**Stored items from a collection**
+++

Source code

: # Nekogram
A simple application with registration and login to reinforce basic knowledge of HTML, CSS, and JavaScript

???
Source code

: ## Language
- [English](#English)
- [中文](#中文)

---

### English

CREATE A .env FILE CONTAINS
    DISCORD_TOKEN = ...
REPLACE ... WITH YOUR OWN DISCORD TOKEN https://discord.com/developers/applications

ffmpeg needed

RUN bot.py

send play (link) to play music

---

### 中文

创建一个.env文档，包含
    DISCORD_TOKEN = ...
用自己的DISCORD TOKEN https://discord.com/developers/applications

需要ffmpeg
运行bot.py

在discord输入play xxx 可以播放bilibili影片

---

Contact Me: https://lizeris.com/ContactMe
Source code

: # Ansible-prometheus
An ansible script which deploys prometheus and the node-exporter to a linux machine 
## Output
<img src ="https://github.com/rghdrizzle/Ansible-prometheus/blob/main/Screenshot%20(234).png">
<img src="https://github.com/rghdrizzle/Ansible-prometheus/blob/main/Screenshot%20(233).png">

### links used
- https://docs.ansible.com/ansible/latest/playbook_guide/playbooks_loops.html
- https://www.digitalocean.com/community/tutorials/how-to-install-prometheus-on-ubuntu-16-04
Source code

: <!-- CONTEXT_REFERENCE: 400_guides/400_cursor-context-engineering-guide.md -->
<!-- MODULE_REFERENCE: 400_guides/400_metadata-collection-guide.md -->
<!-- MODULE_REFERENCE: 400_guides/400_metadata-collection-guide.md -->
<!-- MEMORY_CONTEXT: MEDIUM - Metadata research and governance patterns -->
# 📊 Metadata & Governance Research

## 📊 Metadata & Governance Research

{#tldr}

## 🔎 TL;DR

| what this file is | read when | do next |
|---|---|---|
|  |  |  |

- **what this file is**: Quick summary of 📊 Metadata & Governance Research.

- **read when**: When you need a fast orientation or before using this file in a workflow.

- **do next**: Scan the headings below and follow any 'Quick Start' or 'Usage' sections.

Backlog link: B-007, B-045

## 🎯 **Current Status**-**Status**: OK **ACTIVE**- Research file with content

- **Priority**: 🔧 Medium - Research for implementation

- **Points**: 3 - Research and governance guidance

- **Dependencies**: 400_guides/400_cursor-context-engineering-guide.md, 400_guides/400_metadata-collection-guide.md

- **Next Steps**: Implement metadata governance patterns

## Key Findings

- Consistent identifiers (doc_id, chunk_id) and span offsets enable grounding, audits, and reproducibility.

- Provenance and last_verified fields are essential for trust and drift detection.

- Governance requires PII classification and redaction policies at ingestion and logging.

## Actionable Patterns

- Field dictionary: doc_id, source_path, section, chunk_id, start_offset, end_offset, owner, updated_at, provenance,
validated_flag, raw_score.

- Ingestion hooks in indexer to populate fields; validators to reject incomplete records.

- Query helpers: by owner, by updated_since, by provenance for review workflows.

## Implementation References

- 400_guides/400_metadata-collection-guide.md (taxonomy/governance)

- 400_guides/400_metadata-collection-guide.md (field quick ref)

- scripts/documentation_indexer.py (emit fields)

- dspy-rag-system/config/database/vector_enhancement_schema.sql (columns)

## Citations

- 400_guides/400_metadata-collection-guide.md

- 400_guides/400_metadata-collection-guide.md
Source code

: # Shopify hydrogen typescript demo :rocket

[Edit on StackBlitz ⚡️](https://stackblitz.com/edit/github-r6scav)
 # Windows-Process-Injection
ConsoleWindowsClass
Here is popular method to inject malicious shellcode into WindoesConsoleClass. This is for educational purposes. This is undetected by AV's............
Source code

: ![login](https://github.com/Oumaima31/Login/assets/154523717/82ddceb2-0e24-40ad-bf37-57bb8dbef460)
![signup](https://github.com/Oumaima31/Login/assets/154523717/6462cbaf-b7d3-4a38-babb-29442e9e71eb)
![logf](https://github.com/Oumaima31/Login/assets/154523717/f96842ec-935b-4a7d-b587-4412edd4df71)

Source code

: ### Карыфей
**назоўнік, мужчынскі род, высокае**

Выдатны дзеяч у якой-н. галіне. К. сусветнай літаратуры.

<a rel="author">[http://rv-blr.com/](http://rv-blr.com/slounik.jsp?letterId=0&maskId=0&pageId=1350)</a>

+++

**TASK BRIEF**
In the entries above, find every line holding the word "applications" and copy it out.

**ANSWER TO THE EXERCISE**
REPLACE ... WITH YOUR OWN DISCORD TOKEN https://discord.com/developers/applications
用自己的DISCORD TOKEN https://discord.com/developers/applications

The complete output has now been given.